Crushing a Behavioral Based Interview

How many times have you been in an interview and heard “Tell me about a time when…”?  This interviewing technique is known as Behavioral Based Interviewing, and is designed to help interviewers learn about past behaviors and traits in order to understand what skills and traits you would apply to the job for which you are interviewing.

It’s easy to get lost in figuring out the best way to answer these questions, or to find yourself overthinking the answer.  So what is the best method to answering Behavioral Based questions?

When answering these questions, simply remember STAR. STAR is an acronym that stands for Situation, Task, Action, and Result.

  • Situation/Task: What was the exact and specific situation or task with which you were confronted. You should not generalize when answering. Appropriate situations or tasks could be from previous jobs, internships, school, volunteer experiences, etc…
  • Action: You should give specific actions that you took; if you were part of a group or team, be sure you focus on your role. There should typically be more than one layer when discussing the actions taken.
  • Results: What was the outcome; good, bad or indifferent? What was learned from this event? How did this outcome impact future operations?

So how does this work in real interviews?  Here is a scenario where the STAR method is and isn’t used in answering the interviewer’s question:

Where the STAR method hasn’t been used:

“That is a great question.  I was in a team once where we were tasked with creating a new product that could demonstrate some promising growth numbers.  As we began to create the product, it became clear that one aspect was working extremely well while the rest was not working.  We focused on what was working soon after that realization.  Ultimately, the project hit the goal.”

Where the STAR method has been used:

“That’s a great question. In my previous role, a cross-functional team was used to develop a product using someone from every department in the company. The goal was to create a new revenue stream that could show some early growth. Since it was a small organization, the team was five members total and I assumed the role of project manager.

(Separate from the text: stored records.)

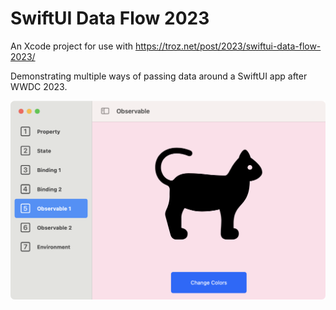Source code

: # SwiftUI Data Flow 2023

An Xcode project for use with https://troz.net/post/2023/swiftui-data-flow-2023/

Demonstrating multiple ways of passing data around a SwiftUI app after WWDC 2023.

![Screenshot showing one Observable sample](assets/screenshot.png)
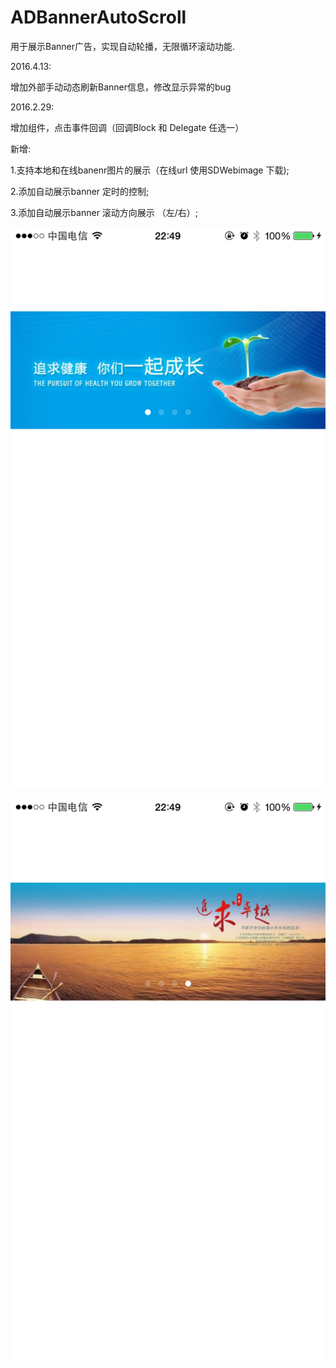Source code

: # ADBannerAutoScroll

用于展示Banner广告，实现自动轮播，无限循环滚动功能.


2016.4.13:

增加外部手动动态刷新Banner信息，修改显示异常的bug

2016.2.29:

增加组件，点击事件回调（回调Block 和 Delegate 任选一）

新增:

1.支持本地和在线banenr图片的展示（在线url 使用SDWebimage 下载);

2.添加自动展示banner 定时的控制;

3.添加自动展示banner 滚动方向展示 （左/右）;

![Aaron Swartz](https://raw.githubusercontent.com/Jsonmess/ADBannerAutoScroll/master/screen1.png)

![Aaron Swartz](https://raw.githubusercontent.com/Jsonmess/ADBannerAutoScroll/master/screen2.png)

Coming from more of a design/creative role, taking on the PM responsibilities was a personal challenge I wanted to grow my skills. Once the tasks were created and delegated, we started to roll up our sleeves and build the product. Unfortunately, because I was a rookie project manager, some of the tasks were out of order. The good news is our team had great communication and the problem was quickly fixed. As I was assessing the progress of the product, I noticed that one of the features was out performing all other features combined. After I discussed this with the team, we decided to shift gears and focus on that one element. I had to re-do the entire project plan. This time without any workflow hitches.

The results were good for the company. We created a product that showed some early signs of growth but for drastically different reasons than we originally intended. With great communication, being agile to shift gears and knowing where to put our time, we made a product that started to generate new revenue. “

The difference between the two methods is clear. Unless you are under intense time pressure for your interview, the first non-STAR answer glosses over everything that helped you grow your career and doesn’t allow the interviewer to gain insight into what skills you will be able to transfer to their workforce.

If you can remember the STAR Method, you can crush any Behavioral Based Interview.